TINA, let's talk about conservatism

Alle sprechen, schreiben und senden über den Juniorpartner, während die CDU doch eher dezent im Hintergrund wartet und hier und da einmal ein wenig personelle Modernisierung anklingen lässt. Das ziemt den Christdemokraten und nicht einmal die einstweilen beklagte Sozialdemokratisierung des Parteiprogramms wird mehr diskutiert. - Wobei fraglich ist, ob die Anerkennung der Westgrenze Polens und das Vorhandensein von Schwulen (oder sogar Lesben?) in der Partei schon reichen, um diese Rubrizierung zu rechtfertigen.

Und über Allem und Jedem heimlich thront: Präsidialkanzlerin Merkel. Lehrbuchhaft die Inszenierung von Sondierungs- und Koalitionsgesprächen: Parteiliche Zweitreiher mit oder ohne Ministerialprognose dürfen nächtelang verhandeln, schließlich tritt auf mit einem sichtlich angeschlagenen Schulz La Macr... ähm Merkel. Sie verkündet, dass alle Schwierigkeiten beseitigt und nun endlich wieder ordentlich regiert werden könne. - Das tut sie zwar bereits seit der Wahl, aber es gehört zum multimedialen Comment, das geflissentlich unerwähnt zu lassen.

Müßig ist es, an dieser Stelle auf Richtlinienkompetenz, Ministerentscheidungsspielräume z.B. im Fall Hendricks oder gar auf soziale Ungleichheit verringernde Politiken zu verweisen. Schauen wir lieber auf die TINA!
Diese Subversiv-Propagandistin tritt unter verschiedenen Namen wie Globalisierung, Wettbewerbsfähigkeit oder Schuldenbremse auf und verbreitet sich viral in (nicht nur) deutschen Redakteursköpfen. - Eine Zensur findet daher selbstverständlich nicht statt, man braucht sie nicht, worauf bereits die WDR-Redakteurin Gisela Marx in den 1980ern hinwies.
Oftmals Baroness Thatcher zugeschrieben, ist TINA wohl eher der Sproß deutscher Nachkriegskonservativer wie Arnold Gehlen oder Helmut Schelsky. Geboren im Glauben, technischer Fortschritt schaffe nicht nur Wohlstand, sondern auch Konfliktlosigkeit, bietet der deutsche Konservatismus der Nachkriegszeit bis heute einen bequemen Ausweg: die begründete Nicht-Entscheidung zugunsten des vermeintlichen Sachzwangs.

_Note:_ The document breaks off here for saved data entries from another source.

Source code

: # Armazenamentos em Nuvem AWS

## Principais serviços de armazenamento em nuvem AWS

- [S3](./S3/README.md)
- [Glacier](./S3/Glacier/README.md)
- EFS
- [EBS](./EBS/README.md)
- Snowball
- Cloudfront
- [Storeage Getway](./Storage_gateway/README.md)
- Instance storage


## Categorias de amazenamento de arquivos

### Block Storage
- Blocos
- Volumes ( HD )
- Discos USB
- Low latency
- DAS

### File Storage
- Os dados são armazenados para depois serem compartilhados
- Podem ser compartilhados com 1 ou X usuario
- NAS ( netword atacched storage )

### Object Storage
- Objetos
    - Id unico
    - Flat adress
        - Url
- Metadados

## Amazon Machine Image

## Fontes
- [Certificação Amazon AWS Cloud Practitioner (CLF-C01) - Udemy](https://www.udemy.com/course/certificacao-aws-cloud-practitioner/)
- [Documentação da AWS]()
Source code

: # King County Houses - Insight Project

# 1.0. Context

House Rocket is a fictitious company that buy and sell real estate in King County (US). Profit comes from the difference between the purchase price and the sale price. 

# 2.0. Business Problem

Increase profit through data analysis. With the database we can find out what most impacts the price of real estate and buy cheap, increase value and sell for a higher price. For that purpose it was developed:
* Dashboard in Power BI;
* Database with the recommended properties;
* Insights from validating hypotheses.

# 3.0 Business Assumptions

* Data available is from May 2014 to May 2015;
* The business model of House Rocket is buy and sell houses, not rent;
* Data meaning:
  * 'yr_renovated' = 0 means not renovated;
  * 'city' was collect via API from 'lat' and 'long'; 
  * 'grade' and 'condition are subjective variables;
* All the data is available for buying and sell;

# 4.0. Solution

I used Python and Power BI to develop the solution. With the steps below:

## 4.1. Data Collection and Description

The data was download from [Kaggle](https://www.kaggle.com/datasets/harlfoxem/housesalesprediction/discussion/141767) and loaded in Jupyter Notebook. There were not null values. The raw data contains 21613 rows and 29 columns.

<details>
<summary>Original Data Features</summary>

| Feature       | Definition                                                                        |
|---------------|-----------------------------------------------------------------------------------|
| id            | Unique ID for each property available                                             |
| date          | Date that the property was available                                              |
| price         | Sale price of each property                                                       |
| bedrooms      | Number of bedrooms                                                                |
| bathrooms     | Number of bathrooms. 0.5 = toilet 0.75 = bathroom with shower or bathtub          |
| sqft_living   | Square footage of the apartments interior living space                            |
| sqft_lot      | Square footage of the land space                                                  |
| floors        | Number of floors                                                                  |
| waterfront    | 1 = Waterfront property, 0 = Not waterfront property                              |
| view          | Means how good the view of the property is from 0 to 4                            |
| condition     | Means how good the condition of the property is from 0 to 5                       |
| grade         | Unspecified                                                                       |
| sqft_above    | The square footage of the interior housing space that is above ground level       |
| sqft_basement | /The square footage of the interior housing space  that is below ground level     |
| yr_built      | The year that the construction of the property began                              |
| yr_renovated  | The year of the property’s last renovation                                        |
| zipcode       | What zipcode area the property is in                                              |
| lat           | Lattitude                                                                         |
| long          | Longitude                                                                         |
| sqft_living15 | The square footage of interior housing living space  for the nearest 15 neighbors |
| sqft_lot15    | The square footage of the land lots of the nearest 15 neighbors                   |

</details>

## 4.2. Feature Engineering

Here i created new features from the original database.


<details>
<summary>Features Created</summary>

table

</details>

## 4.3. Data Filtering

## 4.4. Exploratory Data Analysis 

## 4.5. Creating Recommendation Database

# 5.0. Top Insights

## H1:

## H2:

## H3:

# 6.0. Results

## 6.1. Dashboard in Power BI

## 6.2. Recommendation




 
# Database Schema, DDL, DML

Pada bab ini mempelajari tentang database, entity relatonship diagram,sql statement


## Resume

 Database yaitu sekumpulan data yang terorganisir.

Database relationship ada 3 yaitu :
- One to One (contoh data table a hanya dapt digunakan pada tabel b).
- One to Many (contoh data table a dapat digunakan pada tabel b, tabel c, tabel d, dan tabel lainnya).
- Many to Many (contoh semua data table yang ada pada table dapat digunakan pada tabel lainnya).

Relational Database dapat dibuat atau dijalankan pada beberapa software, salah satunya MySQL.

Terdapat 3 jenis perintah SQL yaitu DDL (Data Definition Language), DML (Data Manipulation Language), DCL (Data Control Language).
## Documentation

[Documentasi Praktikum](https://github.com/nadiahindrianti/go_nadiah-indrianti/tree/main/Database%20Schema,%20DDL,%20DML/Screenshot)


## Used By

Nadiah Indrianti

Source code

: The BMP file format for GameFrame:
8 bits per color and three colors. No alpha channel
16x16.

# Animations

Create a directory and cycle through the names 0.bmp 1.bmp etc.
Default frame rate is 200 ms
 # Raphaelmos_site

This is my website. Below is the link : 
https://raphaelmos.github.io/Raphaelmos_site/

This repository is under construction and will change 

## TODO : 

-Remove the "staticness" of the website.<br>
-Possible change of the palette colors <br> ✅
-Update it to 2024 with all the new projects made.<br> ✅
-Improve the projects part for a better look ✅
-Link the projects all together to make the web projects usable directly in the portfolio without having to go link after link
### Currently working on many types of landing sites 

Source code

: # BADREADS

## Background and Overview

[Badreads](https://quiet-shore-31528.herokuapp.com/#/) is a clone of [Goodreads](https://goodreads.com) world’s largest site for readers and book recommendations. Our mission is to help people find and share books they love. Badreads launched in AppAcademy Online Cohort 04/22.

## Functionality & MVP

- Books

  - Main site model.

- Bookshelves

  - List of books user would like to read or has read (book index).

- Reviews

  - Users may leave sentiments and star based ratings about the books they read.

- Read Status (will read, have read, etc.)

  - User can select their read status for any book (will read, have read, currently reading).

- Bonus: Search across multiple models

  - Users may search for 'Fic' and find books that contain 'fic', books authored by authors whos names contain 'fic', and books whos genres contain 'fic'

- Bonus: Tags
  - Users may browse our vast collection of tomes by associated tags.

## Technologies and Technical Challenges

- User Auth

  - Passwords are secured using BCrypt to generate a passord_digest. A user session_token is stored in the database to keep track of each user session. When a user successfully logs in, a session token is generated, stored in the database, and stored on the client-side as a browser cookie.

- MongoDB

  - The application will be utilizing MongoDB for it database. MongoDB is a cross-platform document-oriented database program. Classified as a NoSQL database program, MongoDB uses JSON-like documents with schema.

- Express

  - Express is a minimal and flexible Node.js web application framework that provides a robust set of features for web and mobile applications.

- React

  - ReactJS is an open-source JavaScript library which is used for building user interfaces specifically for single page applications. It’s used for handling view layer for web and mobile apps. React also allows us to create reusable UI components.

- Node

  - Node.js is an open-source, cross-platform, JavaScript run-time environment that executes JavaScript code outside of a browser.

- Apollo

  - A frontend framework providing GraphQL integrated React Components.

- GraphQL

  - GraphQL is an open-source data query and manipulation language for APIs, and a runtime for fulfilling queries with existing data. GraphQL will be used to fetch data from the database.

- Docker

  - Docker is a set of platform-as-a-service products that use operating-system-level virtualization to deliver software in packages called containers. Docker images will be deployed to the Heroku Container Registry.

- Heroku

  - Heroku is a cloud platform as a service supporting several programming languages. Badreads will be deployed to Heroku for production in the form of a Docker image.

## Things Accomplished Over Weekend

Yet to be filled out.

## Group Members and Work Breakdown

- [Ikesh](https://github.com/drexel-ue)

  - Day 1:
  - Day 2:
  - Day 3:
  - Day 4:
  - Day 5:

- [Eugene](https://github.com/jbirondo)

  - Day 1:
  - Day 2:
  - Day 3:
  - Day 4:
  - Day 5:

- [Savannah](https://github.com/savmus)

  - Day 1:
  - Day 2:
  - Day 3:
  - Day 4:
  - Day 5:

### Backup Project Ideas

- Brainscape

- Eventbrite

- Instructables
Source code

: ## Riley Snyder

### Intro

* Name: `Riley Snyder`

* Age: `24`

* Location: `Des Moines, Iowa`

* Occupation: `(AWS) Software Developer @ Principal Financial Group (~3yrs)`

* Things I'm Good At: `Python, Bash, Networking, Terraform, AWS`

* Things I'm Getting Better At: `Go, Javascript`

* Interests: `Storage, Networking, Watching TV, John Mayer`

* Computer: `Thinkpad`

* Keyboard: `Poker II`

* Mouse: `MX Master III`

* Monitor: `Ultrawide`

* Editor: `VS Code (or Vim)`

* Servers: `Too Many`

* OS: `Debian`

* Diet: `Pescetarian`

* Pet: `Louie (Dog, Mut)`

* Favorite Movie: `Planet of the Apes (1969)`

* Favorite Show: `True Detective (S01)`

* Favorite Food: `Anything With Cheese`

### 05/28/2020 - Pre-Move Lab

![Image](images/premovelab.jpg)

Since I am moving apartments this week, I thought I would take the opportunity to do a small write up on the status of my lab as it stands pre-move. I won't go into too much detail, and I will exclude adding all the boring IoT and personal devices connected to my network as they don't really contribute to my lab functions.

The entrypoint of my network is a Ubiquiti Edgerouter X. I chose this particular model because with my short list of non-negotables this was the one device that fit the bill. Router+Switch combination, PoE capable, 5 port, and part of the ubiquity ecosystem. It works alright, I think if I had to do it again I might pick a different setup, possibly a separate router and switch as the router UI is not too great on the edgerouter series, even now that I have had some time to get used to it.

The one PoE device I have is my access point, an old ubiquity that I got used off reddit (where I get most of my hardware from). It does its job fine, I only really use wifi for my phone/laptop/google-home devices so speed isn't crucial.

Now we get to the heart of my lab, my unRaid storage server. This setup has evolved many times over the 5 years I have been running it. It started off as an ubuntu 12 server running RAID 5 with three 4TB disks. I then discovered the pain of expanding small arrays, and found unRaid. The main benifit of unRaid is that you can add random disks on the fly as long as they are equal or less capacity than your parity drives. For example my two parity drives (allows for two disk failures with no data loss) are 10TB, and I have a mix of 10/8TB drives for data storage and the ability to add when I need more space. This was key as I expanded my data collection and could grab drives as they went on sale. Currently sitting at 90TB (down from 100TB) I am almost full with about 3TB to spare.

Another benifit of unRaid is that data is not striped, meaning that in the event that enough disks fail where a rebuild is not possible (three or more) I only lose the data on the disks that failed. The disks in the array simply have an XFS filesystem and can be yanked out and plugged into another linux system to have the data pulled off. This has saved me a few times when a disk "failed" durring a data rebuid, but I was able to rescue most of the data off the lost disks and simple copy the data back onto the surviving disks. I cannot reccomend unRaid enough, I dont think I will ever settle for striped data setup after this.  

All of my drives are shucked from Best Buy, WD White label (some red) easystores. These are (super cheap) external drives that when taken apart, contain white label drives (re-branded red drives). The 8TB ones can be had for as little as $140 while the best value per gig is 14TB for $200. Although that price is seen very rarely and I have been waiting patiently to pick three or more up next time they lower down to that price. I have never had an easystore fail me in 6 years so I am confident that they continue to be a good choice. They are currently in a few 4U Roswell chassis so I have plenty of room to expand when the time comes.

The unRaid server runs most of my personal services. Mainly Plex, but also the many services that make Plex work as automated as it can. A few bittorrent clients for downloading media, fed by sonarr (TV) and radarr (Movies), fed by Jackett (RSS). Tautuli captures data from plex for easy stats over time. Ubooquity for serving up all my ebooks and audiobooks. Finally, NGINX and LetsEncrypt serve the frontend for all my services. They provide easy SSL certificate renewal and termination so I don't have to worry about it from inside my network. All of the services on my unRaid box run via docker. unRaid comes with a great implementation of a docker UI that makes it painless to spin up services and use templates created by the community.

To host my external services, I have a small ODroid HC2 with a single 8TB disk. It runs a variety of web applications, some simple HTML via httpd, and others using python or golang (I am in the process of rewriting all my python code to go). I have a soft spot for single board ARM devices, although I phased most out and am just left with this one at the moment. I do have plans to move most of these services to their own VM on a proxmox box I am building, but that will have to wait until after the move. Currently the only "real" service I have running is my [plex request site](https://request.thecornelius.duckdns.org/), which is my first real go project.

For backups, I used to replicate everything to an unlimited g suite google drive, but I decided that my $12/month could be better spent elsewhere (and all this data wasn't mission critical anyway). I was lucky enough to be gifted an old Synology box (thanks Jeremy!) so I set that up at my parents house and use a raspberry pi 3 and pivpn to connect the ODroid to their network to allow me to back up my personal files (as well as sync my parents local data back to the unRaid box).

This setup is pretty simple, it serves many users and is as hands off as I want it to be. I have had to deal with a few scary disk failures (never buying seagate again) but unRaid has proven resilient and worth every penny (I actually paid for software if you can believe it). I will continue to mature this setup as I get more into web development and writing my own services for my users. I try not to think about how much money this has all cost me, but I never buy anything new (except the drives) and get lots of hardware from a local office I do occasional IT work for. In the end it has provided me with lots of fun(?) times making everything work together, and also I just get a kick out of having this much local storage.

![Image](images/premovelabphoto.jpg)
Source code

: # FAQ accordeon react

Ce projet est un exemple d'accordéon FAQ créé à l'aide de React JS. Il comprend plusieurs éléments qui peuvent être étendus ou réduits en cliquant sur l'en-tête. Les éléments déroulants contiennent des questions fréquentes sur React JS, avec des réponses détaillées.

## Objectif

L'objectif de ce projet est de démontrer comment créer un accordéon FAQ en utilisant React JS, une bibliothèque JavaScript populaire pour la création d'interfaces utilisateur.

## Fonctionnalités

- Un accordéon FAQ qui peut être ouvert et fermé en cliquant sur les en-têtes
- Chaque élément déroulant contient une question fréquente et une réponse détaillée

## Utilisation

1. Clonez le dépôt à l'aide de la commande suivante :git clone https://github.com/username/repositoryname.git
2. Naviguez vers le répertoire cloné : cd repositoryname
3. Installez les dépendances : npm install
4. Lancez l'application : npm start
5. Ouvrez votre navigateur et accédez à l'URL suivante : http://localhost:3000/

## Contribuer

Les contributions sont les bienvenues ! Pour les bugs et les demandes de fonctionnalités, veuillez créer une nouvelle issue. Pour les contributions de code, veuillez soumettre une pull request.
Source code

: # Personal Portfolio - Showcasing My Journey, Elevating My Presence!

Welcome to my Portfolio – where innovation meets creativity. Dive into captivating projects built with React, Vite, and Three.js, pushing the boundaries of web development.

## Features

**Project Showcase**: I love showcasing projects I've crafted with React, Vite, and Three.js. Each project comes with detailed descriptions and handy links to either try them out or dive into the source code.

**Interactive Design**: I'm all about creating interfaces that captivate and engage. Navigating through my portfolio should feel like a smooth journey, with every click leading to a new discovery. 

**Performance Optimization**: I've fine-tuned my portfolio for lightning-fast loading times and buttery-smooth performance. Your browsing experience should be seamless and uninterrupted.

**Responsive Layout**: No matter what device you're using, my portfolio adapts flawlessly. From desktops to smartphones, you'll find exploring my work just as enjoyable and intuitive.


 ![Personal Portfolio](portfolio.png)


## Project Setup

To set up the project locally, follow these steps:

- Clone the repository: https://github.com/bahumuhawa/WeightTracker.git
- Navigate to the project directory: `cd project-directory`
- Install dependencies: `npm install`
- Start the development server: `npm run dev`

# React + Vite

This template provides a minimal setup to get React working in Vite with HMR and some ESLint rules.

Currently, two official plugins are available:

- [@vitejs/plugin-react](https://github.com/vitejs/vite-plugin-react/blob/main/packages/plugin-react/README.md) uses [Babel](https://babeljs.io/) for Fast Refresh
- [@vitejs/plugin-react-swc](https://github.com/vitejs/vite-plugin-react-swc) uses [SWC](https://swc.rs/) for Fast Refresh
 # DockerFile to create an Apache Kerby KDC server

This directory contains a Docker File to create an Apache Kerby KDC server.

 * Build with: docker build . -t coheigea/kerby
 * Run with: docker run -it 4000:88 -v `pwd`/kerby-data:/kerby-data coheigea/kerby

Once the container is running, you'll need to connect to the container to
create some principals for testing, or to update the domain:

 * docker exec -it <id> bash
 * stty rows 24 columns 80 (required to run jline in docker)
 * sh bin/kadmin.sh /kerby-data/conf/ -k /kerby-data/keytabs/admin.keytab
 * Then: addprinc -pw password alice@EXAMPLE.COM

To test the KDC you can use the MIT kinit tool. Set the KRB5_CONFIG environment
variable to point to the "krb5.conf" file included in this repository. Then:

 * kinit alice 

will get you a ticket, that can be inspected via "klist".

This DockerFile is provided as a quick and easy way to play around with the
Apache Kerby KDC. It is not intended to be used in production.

Selbstverständlich wissen moderne Konservative, dass mit dem Wohlstand nicht automatisch Interessen verschwinden. Wie also schieben sie das Politische, also Interessenvermittlung und Konfliktaustrag, aus dem Weg? Sie errichten Leitplanken, formieren die Gesellschaft auf ihrem Weg: Wir-gegen-Sie, der gesunde Menschenverstand, ... . (Die nationale Karte des vor anderen ausgewählten Volkes, der Volksgemeinschaft, zeigen sie zwar bisweilen, bahnen den Weg aber nicht.) So bekommen die autoritätsgewohnten gesamtdeutschen Mitläufer, was sie und sie wollen: unpolitische Sachzwänge, präsidial exekutiert.

Defätisten

Allein, so einfach ist das Volk nicht! Selbst, wenn es die Feinheiten politischen Gaukelspiels nicht durchschaut, so findet es trotz aller Jubelmeldungen doch immer öfter Leere im Portemonnaie oder im Gesundheitsakku. - Selbstverständlich gibt es auch weiterhin "old money" und die in den 1980ern notorisch gewordenen Yuppies, heute verakademisiert als "moderne städtische Eliten" bezeichnet, worauf Soziologen wie Michael Hartmann oder Politikwissenschaftler wie Christoph Butterwegge immer mal wieder aufmerksam machen dürfen.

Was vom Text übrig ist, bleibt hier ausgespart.